Simple Displays of Complex Quantitative Relationships

Originally published October 10, 2006

This article is the third in a five-part series that features the winning solutions to our 2006 Data Visualization Competition. The third scenario in our competition asked participants to create a visual display that would enable real estate agents to monitor what’s going on in the housing market.

Here’s the scenario as it was described to participants:

As an analyst for a group of real estate agents, you want to create a visualization that will allow them to view several characteristics of house sales in a given month to help them better track and understand what's happening in the housing market. This group of agents deals with properties in five neighborhoods. You believe that they would gain meaningful insights if they could simultaneously examine several sales-related variables at once to make useful connections, so you want to display everything on a single page (but not necessarily in a single graph). You believe that each of the data items that appear below in the data section is significant.

I supplied participants with an Excel spreadsheet that reported individual house sales for the month divided into five neighborhoods, including the actual sales amount, the original asking price, and the number of days each house was on the market. Also, per neighborhood, the spreadsheet provided the median actual sales amount and the median original asking price for the month and for the same month of the previous year.

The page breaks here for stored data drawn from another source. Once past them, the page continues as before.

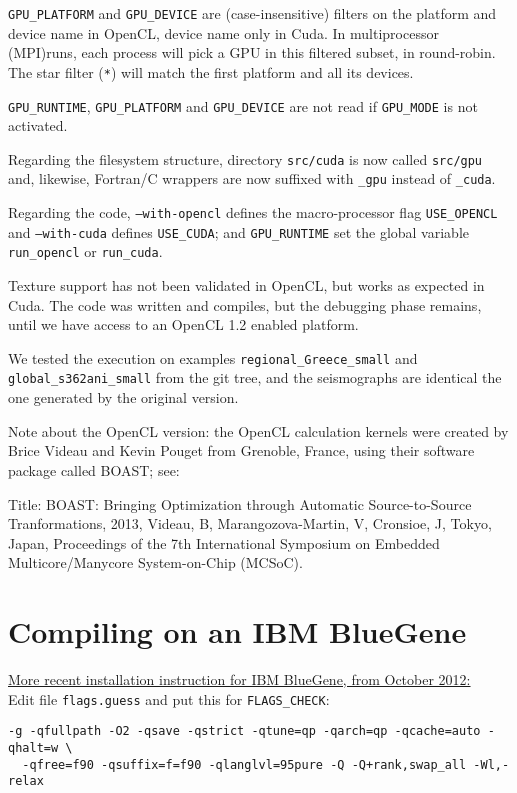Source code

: \texttt{GPU\_PLATFORM} and \texttt{GPU\_DEVICE} are (case-insensitive)
filters on the platform and device name in OpenCL, device name only in
Cuda. In multiprocessor (MPI)runs, each process will pick a GPU in
this filtered subset, in round-robin. The star filter (\texttt{*})
will match the first platform and all its devices.

\texttt{GPU\_RUNTIME}, \texttt{GPU\_PLATFORM} and \texttt{GPU\_DEVICE}
are not read if \texttt{GPU\_MODE} is not activated.

Regarding the filesystem structure, directory \texttt{src/cuda}  is now called
\texttt{src/gpu} and, likewise, Fortran/C wrappers are now suffixed
with \texttt{\_gpu} instead of \texttt{\_cuda}.

Regarding the code, \texttt{--with-opencl} defines the
macro-processor flag \texttt{USE\_OPENCL} and \texttt{--with-cuda}
defines \texttt{USE\_CUDA}; and \texttt{GPU\_RUNTIME} set the global
variable \texttt{run\_opencl} or \texttt{run\_cuda}.

Texture support has not been validated in OpenCL, but works as
expected in Cuda. The code was written and compiles, but the debugging
phase remains, until we have access to an OpenCL 1.2 enabled platform.

We tested the execution on examples \texttt{regional\_Greece\_small}
and \texttt{global\_s362ani\_small} from the git tree, and the
seismographs are identical the one generated by the original version.

Note about the OpenCL version: the OpenCL calculation kernels were
created by Brice Videau and Kevin Pouget from Grenoble, France, using
their software package called BOAST; see:

Title:  BOAST: Bringing Optimization through Automatic Source-to-Source Tranformations,
2013,
Videau, B, Marangozova-Martin, V, Cronsioe, J,
Tokyo, Japan,
Proceedings of the 7th International Symposium on Embedded Multicore/Manycore System-on-Chip (MCSoC).

\section{Compiling on an IBM BlueGene}

\underline{More recent installation instruction for IBM BlueGene, from October 2012:}\\

\noindent
Edit file \texttt{flags.guess} and put this for \texttt{FLAGS\_CHECK}:
\begin{verbatim}
-g -qfullpath -O2 -qsave -qstrict -qtune=qp -qarch=qp -qcache=auto -qhalt=w \
  -qfree=f90 -qsuffix=f=f90 -qlanglvl=95pure -Q -Q+rank,swap_all -Wl,-relax
\end{verbatim}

While reviewing the many solutions that were submitted for this scenario, in addition clarity of communication and ease of use, I was looking for a display that would allow people to see the following:

  • Deviation of the actual sales amount from the original asking price.

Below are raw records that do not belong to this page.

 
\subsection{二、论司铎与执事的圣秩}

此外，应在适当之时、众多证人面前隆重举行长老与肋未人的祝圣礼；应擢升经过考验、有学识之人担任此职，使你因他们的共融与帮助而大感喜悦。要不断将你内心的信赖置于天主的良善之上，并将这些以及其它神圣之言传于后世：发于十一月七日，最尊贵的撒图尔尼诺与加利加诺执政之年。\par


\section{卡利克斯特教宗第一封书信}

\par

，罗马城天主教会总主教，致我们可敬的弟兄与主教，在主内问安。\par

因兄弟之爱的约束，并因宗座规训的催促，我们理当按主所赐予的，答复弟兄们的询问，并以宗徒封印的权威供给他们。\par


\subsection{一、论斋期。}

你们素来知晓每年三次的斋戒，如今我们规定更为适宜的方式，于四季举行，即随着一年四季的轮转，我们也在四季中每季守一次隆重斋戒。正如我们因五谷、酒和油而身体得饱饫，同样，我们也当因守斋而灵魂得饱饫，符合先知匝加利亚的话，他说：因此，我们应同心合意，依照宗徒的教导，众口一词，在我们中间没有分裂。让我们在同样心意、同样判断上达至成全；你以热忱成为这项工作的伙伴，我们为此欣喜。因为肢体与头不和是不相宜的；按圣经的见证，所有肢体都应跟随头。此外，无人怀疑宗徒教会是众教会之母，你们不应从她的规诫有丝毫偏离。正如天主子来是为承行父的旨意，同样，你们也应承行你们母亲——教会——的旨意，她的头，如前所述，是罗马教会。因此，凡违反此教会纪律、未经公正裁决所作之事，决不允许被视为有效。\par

  • How long it took for houses to sell.

  • Change from the previous year, both in actual sales amount and deviation from asking price.

  • Comparisons of all these characteristics between the neighborhoods.

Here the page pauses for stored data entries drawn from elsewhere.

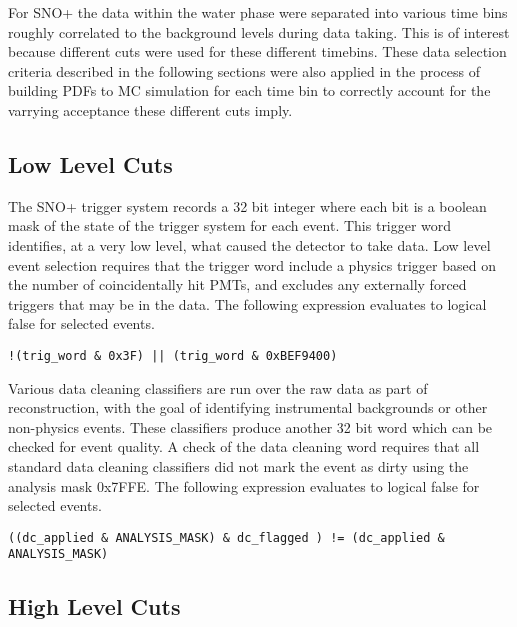 For SNO+ the data within the water phase were separated into various time bins roughly correlated to the background levels during data taking.
This is of interest because different cuts were used for these different timebins.
These data selection criteria described in the following sections were also applied in the process of building PDFs to MC simulation for each time bin to correctly account for the varrying acceptance these different cuts imply.

\subsection{Low Level Cuts}

The SNO+ trigger system records a 32 bit integer where each bit is a boolean mask of the state of the trigger system for each event.
This trigger word identifies, at a very low level, what caused the detector to take data.
Low level event selection requires that the trigger word include a physics trigger based on the number of coincidentally hit PMTs, and excludes any externally forced triggers that may be in the data.
The following expression evaluates to logical false for selected events.

\begin{verbatim}
!(trig_word & 0x3F) || (trig_word & 0xBEF9400)
\end{verbatim}

Various data cleaning classifiers are run over the raw data as part of reconstruction, with the goal of identifying instrumental backgrounds or other non-physics events.
These classifiers produce another 32 bit word which can be checked for event quality.
A check of the data cleaning word requires that all standard data cleaning classifiers did not mark the event as dirty using the analysis mask 0x7FFE.
The following expression evaluates to logical false for selected events.

\begin{verbatim}
((dc_applied & ANALYSIS_MASK) & dc_flagged ) != (dc_applied & ANALYSIS_MASK)
\end{verbatim}

\subsection{High Level Cuts}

All of these characteristics displayed within eye span on a single screen or page.

The Winning Solution

Jock Mackinlay of Tableau Software submitted the winning solution for this scenario, which he created using Tableau 2.0, which has since been updated to the 2.1 release. Tableau Software is uniquely capable of displaying complex quantitative relationships, such as those featured in this solution.

Take a moment to look at Jock’s solution (Figure 1) to determine for your self how well he succeeded in communicating this complex picture of the real estate market.

Click to enlarge.

Figure 1: Jock Mackinlay of Tableau Software’s winning solution.

Let’s begin our examination of Jock’s solution by allowing him describe it in his own words:

Real estate agents have a keen interest in the sales price of a property because that determines their commission. They are also interested in how long properties take to sell in a given neighborhood and the relationship between the selling price and asking price. These metrics normally correlate with the satisfaction of their customers. Agents want to get referrals and repeat business.

Our design visually represents the individual property sales for May 2006 as a small-multiple chart for the five neighborhoods. It supports the individual and comparative analysis of these neighborhoods. Each display compares a property’s days on market to its sales price with the data shared between the small-multiples. We designed it this way because that is the most important data for real estate agents. The design also allows us to incorporate the median prices for 2005 and 2006 for each neighborhood.

The marks are fundamentally Gantt bars. One end is the selling price and the other end is the asking price. The length is the variance. We also facilitate the reading of these marks by using color to encode positive and negative variance. The unconventional rendering of these Gantt bars emphasizes the selling price. The rendering also helps to distinguish marks that are adjacent.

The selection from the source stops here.